═══ Dataset content
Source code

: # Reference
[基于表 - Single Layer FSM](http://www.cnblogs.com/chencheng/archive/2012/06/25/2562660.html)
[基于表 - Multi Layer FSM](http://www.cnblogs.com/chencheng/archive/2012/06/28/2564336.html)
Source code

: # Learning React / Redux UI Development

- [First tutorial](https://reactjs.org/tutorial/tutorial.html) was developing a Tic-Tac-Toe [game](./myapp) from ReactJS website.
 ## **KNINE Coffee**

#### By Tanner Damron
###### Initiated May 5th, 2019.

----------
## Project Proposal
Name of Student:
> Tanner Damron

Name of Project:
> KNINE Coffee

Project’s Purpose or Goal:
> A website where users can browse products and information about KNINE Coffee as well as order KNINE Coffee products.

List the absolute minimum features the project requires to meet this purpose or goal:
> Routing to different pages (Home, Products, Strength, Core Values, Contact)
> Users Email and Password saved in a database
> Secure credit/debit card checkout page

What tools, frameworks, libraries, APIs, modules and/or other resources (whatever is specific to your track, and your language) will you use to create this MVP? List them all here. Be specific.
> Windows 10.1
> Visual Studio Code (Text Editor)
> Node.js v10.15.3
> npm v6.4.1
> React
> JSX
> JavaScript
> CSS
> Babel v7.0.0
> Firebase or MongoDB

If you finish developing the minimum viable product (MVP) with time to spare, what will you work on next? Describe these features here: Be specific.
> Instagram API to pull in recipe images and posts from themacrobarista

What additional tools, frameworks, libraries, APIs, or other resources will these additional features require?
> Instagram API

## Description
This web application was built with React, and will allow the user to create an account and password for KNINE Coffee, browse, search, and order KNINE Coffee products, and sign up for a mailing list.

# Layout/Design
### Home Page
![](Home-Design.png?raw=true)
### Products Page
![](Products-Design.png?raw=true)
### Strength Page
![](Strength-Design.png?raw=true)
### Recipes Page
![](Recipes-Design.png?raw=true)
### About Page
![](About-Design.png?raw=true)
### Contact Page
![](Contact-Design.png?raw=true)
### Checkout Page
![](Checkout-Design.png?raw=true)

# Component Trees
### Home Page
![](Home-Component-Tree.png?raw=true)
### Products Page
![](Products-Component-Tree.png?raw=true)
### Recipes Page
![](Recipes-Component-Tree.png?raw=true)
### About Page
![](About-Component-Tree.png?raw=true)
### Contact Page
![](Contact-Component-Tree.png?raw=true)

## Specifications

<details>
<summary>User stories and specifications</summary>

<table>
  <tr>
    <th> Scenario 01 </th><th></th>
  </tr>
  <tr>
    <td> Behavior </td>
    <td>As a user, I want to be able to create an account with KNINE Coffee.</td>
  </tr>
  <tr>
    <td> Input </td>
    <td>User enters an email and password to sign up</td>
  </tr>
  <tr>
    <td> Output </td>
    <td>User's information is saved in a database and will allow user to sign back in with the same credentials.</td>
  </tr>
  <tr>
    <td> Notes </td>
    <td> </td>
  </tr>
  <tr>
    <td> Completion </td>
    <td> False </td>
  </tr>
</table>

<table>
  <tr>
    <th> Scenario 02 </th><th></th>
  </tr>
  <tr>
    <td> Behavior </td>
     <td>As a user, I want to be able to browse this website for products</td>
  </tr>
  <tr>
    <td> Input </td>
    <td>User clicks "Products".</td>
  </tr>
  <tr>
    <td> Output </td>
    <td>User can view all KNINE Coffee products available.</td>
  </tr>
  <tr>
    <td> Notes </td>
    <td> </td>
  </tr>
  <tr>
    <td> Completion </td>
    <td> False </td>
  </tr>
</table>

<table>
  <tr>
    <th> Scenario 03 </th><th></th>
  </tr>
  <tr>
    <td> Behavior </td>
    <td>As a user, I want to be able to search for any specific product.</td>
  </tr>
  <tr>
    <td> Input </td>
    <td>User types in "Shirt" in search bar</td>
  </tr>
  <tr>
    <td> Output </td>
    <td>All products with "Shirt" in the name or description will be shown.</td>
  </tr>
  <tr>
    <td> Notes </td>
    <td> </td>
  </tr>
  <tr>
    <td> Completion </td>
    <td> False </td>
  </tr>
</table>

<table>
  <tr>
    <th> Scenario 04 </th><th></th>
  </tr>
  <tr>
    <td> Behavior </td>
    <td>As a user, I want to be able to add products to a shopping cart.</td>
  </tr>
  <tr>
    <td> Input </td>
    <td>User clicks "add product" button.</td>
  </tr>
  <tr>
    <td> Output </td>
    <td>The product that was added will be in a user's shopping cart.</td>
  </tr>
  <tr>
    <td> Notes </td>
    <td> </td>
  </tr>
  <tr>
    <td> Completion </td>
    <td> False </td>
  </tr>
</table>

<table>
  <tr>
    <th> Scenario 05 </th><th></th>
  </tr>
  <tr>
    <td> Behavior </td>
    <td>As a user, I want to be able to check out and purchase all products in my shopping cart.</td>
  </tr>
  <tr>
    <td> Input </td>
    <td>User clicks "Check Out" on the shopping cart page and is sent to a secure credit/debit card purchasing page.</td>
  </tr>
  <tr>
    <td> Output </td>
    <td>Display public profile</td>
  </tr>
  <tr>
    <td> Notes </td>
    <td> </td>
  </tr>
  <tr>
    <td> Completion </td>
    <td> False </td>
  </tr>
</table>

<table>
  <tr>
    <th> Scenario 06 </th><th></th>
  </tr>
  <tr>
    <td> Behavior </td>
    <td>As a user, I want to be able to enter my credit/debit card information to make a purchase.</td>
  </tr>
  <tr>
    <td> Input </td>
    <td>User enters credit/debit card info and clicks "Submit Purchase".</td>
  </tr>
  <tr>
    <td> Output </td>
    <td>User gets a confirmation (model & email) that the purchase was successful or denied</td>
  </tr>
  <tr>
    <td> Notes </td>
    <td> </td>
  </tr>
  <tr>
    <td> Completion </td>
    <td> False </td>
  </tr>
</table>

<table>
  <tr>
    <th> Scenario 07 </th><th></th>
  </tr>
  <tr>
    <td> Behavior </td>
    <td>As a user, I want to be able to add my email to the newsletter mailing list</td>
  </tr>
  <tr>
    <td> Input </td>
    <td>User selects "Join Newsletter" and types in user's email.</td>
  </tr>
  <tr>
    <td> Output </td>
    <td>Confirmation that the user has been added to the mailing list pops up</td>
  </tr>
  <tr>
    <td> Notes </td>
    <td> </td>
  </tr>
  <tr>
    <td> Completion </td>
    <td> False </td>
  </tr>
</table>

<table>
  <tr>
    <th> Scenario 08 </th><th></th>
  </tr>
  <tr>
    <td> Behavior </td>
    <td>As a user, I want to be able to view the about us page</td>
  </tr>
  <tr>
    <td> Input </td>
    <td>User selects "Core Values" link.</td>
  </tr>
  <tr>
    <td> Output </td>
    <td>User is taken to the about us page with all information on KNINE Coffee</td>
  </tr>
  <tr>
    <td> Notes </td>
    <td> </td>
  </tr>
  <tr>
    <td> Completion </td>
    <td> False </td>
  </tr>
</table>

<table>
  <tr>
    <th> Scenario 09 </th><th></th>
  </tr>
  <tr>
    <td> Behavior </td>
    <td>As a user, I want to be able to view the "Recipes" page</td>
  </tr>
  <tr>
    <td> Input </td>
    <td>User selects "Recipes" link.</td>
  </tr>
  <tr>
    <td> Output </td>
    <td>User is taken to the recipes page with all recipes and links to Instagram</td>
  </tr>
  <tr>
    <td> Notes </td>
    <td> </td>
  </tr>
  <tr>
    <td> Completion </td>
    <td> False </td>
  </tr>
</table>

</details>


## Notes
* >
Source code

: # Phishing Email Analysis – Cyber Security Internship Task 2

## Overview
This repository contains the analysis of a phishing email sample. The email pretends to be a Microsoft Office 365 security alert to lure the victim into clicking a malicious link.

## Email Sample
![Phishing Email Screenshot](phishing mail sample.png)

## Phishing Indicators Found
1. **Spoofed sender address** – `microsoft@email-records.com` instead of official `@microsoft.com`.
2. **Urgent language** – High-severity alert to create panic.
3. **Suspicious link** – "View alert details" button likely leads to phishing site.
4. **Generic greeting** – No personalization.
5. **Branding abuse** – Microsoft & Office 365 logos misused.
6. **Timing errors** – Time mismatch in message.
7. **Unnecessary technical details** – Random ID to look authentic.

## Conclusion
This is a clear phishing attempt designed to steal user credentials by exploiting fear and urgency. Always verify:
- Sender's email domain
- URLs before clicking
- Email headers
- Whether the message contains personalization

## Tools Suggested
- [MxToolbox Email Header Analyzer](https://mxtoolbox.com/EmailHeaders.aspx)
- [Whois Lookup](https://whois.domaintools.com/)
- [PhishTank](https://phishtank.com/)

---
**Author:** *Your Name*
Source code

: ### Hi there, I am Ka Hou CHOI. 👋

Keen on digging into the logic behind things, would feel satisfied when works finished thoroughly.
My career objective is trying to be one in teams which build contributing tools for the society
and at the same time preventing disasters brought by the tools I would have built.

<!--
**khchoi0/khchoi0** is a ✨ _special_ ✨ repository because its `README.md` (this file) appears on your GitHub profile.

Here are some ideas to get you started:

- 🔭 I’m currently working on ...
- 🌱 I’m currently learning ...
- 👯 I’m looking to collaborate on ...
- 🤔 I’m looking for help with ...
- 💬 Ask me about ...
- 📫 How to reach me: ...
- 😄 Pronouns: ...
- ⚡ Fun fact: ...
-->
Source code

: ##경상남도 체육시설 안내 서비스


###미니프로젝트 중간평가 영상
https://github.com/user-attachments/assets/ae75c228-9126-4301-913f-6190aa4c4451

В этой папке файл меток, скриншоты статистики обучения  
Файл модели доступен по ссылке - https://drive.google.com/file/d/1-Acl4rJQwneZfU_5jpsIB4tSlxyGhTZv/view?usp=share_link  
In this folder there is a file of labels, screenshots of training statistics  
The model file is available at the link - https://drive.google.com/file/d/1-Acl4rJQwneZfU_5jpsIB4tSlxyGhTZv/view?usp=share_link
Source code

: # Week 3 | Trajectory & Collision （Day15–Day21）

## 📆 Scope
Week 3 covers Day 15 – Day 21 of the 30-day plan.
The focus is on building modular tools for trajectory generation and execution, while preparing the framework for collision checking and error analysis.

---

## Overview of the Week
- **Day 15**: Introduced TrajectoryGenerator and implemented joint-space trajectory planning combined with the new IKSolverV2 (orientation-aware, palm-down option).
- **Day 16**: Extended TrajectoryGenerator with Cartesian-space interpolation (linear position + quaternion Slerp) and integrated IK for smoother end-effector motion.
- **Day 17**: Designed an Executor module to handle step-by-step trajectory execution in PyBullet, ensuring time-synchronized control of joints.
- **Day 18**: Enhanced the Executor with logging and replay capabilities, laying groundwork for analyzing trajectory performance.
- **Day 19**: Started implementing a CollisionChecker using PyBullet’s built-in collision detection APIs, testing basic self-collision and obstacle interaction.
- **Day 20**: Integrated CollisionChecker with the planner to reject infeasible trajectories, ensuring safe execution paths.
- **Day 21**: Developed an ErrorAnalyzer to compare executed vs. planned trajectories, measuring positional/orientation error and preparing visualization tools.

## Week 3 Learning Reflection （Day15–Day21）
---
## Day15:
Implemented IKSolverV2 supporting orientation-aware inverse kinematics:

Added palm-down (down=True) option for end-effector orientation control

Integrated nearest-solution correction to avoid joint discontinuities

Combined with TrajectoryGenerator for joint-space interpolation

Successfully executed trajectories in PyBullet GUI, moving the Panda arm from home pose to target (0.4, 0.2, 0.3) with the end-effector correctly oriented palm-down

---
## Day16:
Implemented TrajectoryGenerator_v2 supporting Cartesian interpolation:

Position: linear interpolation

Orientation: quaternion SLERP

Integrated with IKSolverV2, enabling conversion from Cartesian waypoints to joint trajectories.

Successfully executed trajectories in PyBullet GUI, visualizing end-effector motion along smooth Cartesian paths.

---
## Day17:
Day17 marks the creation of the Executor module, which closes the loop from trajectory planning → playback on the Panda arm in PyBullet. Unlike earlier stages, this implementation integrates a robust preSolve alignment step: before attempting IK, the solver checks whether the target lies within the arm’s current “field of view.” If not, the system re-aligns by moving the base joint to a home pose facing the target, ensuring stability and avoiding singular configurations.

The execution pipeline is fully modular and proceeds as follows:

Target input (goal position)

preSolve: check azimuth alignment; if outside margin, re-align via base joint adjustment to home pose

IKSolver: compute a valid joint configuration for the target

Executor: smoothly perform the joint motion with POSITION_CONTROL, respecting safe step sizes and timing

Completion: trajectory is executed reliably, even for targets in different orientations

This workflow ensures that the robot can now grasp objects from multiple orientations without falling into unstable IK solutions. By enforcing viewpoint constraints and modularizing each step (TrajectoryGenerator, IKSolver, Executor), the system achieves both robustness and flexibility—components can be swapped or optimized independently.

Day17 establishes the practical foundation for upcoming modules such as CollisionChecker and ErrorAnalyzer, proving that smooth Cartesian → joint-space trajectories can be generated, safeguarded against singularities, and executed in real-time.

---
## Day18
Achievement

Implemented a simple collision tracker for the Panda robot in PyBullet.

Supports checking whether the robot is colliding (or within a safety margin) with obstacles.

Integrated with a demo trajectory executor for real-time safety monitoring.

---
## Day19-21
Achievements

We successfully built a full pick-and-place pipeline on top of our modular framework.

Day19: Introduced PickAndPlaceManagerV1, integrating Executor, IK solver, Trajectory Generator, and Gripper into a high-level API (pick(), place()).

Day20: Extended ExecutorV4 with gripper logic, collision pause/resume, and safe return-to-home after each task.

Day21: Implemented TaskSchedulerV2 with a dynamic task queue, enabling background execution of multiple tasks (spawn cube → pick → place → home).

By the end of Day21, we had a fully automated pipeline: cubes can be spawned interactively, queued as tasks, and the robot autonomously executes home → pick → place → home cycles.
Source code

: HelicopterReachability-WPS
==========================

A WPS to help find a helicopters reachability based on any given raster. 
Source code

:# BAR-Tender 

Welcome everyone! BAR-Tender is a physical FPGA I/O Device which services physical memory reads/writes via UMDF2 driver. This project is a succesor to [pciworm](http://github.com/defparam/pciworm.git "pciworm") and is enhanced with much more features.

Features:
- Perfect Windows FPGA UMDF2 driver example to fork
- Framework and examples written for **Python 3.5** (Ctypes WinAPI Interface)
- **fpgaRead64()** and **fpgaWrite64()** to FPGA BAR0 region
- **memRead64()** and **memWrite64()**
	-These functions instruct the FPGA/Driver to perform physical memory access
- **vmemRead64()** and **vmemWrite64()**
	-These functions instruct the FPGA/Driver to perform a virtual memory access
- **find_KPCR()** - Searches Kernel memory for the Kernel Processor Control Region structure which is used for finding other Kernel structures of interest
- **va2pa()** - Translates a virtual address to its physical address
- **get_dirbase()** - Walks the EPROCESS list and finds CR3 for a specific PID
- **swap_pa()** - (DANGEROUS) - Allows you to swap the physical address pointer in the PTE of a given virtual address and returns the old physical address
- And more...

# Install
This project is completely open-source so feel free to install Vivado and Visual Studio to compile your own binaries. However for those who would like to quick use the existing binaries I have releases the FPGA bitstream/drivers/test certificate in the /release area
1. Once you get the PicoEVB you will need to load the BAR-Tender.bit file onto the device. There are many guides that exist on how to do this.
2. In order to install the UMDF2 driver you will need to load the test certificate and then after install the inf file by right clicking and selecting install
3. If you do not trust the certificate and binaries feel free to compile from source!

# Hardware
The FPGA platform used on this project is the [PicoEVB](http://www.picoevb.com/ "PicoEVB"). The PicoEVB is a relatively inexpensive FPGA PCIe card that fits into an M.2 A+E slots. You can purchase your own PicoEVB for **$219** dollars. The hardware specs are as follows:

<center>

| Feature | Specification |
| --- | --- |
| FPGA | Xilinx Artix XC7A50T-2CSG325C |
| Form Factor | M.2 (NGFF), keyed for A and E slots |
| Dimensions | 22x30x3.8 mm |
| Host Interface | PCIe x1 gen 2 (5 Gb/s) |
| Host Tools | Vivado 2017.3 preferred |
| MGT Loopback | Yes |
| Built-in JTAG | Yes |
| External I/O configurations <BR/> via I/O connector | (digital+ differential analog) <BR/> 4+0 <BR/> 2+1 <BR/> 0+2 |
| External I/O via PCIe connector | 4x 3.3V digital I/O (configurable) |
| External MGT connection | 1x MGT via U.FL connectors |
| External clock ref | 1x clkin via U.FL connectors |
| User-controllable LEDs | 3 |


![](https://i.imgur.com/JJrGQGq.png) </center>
══════
Description of the task. Please return only the lines above, starting at the line that has "Redux UI Development" and ending at the line that has "List the absolute", keeping both and leaving each one unchanged.

Response.
: # Learning React / Redux UI Development

- [First tutorial](https://reactjs.org/tutorial/tutorial.html) was developing a Tic-Tac-Toe [game](./myapp) from ReactJS website.
 ## **KNINE Coffee**

#### By Tanner Damron
###### Initiated May 5th, 2019.

----------
## Project Proposal
Name of Student:
> Tanner Damron

Name of Project:
> KNINE Coffee

Project’s Purpose or Goal:
> A website where users can browse products and information about KNINE Coffee as well as order KNINE Coffee products.

List the absolute minimum features the project requires to meet this purpose or goal:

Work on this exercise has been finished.